# [WORK REQUEST]
Look for the string "things" in the data below, and copy each line that holds it.

Saved entries:
::::::
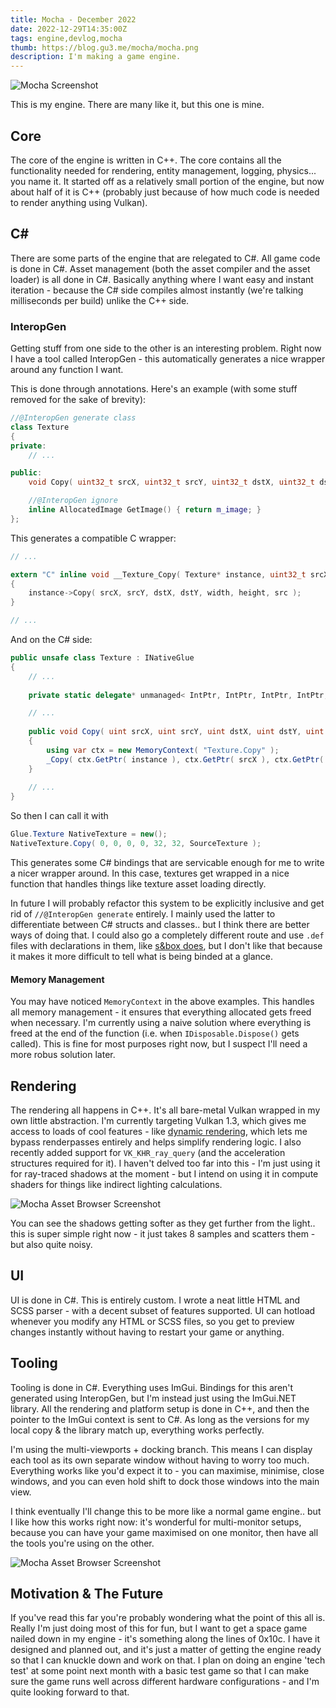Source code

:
 ```yaml
---
title: Mocha - December 2022
date: 2022-12-29T14:35:00Z
tags: engine,devlog,mocha
thumb: https://blog.gu3.me/mocha/mocha.png
description: I'm making a game engine.
---
```


![Mocha Screenshot](/mocha/mocha.png)

This is my engine. There are many like it, but this one is mine.

## Core

The core of the engine is written in C++. The core contains all the functionality needed for rendering, entity management, logging, physics... you name it. It started off as a relatively small portion of the engine, but now about half of it is C++ (probably just because of how much code is needed to render anything using Vulkan).

## C#

There are some parts of the engine that are relegated to C#. All game code is done in C#. Asset management (both the asset compiler and the asset loader) is all done in C#. Basically anything where I want easy and instant iteration - because the C# side compiles almost instantly (we're talking milliseconds per build) unlike the C++ side.

### InteropGen

Getting stuff from one side to the other is an interesting problem. Right now I have a tool called InteropGen - this automatically generates a nice wrapper around any function I want.

This is done through annotations. Here's an example (with some stuff removed for the sake of brevity):
```cpp
//@InteropGen generate class
class Texture
{
private:
    // ...

public:
	void Copy( uint32_t srcX, uint32_t srcY, uint32_t dstX, uint32_t dstY, uint32_t width, uint32_t height, Texture* src );

	//@InteropGen ignore
	inline AllocatedImage GetImage() { return m_image; }
};
```

This generates a compatible C wrapper:
```c
// ...

extern "C" inline void __Texture_Copy( Texture* instance, uint32_t srcX, uint32_t srcY, uint32_t dstX, uint32_t dstY, uint32_t width, uint32_t height, Texture * src )
{
    instance->Copy( srcX, srcY, dstX, dstY, width, height, src );
}

// ...
```

And on the C# side:
```cs
public unsafe class Texture : INativeGlue
{
    // ...
    
    private static delegate* unmanaged< IntPtr, IntPtr, IntPtr, IntPtr, IntPtr, IntPtr, IntPtr, IntPtr, void > _Copy = (delegate* unmanaged< IntPtr, IntPtr, IntPtr, IntPtr, IntPtr, IntPtr, IntPtr, IntPtr, void >)Mocha.Common.Global.UnmanagedArgs.__Texture_CopyMethodPtr;

    // ...
    
    public void Copy( uint srcX, uint srcY, uint dstX, uint dstY, uint width, uint height, Texture src ) 
    {
        using var ctx = new MemoryContext( "Texture.Copy" );
        _Copy( ctx.GetPtr( instance ), ctx.GetPtr( srcX ), ctx.GetPtr( srcY ), ctx.GetPtr( dstX ), ctx.GetPtr( dstY ), ctx.GetPtr( width ), ctx.GetPtr( height ), ctx.GetPtr( src ) );
    }
    
    // ...
}
```

So then I can call it with
```cs
Glue.Texture NativeTexture = new();
NativeTexture.Copy( 0, 0, 0, 0, 32, 32, SourceTexture );
```

This generates some C# bindings that are servicable enough for me to write a nicer wrapper around. In this case, textures get wrapped in a nice function that handles things like texture asset loading directly.

In future I will probably refactor this system to be explicitly inclusive and get rid of `//@InteropGen generate` entirely. I mainly used the latter to differentiate between C# structs and classes.. but I think there are better ways of doing that. I could also go a completely different route and use `.def` files with declarations in them, like [s&box does](https://garry.blog/interopgen/), but I don't like that because it makes it more difficult to tell what is being binded at a glance.

#### Memory Management

You may have noticed `MemoryContext` in the above examples. This handles all memory management - it ensures that everything allocated gets freed when necessary. I'm currently using a naive solution where everything is freed at the end of the function (i.e. when `IDisposable.Dispose()` gets called). This is fine for most purposes right now, but I suspect I'll need a more robus solution later.

## Rendering

The rendering all happens in C++. It's all bare-metal Vulkan wrapped in my own little abstraction. I'm currently targeting Vulkan 1.3, which gives me access to loads of cool features - like [dynamic rendering](https://registry.khronos.org/vulkan/specs/1.3-extensions/man/html/VK_KHR_dynamic_rendering.html), which lets me bypass renderpasses entirely and helps simplify rendering logic. I also recently added support for `VK_KHR_ray_query` (and the acceleration structures required for it). I haven't delved too far into this - I'm just using it for ray-traced shadows at the moment - but I intend on using it in compute shaders for things like indirect lighting calculations.

![Mocha Asset Browser Screenshot](/mocha/shadows.png)

You can see the shadows getting softer as they get further from the light.. this is super simple right now - it just takes 8 samples and scatters them - but also quite noisy.

## UI

UI is done in C#. This is entirely custom. I wrote a neat little HTML and SCSS parser - with a decent subset of features supported. UI can hotload whenever you modify any HTML or SCSS files, so you get to preview changes instantly without having to restart your game or anything.

<EmbedVideo src="/mocha/Mocha_bC6cylalVb.mp4"></EmbedVideo>

## Tooling

Tooling is done in C#. Everything uses ImGui. Bindings for this aren't generated using InteropGen, but I'm instead just using the ImGui.NET library. All the rendering and platform setup is done in C++, and then the pointer to the ImGui context is sent to C#. As long as the versions for my local copy & the library match up, everything works perfectly.

I'm using the multi-viewports + docking branch. This means I can display each tool as its own separate window without having to worry too much. Everything works like you'd expect it to - you can maximise, minimise, close windows, and you can even hold shift to dock those windows into the main view.

I think eventually I'll change this to be more like a normal game engine.. but I like how this works right now: it's wonderful for multi-monitor setups, because you can have your game maximised on one monitor, then have all the tools you're using on the other.

![Mocha Asset Browser Screenshot](/mocha/asset_browser.png)

## Motivation & The Future

If you've read this far you're probably wondering what the point of this all is. Really I'm just doing most of this for fun, but I want to get a space game nailed down in my engine - it's something along the lines of 0x10c. I have it designed and planned out, and it's just a matter of getting the engine ready so that I can knuckle down and work on that. I plan on doing an engine 'tech test' at some point next month with a basic test game so that I can make sure the game runs well across different hardware configurations - and I'm quite looking forward to that.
::::::
# [REPLY TO THE TASK]
This generates some C# bindings that are servicable enough for me to write a nicer wrapper around. In this case, textures get wrapped in a nice function that handles things like texture asset loading directly.
The rendering all happens in C++. It's all bare-metal Vulkan wrapped in my own little abstraction. I'm currently targeting Vulkan 1.3, which gives me access to loads of cool features - like [dynamic rendering](https://registry.khronos.org/vulkan/specs/1.3-extensions/man/html/VK_KHR_dynamic_rendering.html), which lets me bypass renderpasses entirely and helps simplify rendering logic. I also recently added support for `VK_KHR_ray_query` (and the acceleration structures required for it). I haven't delved too far into this - I'm just using it for ray-traced shadows at the moment - but I intend on using it in compute shaders for things like indirect lighting calculations.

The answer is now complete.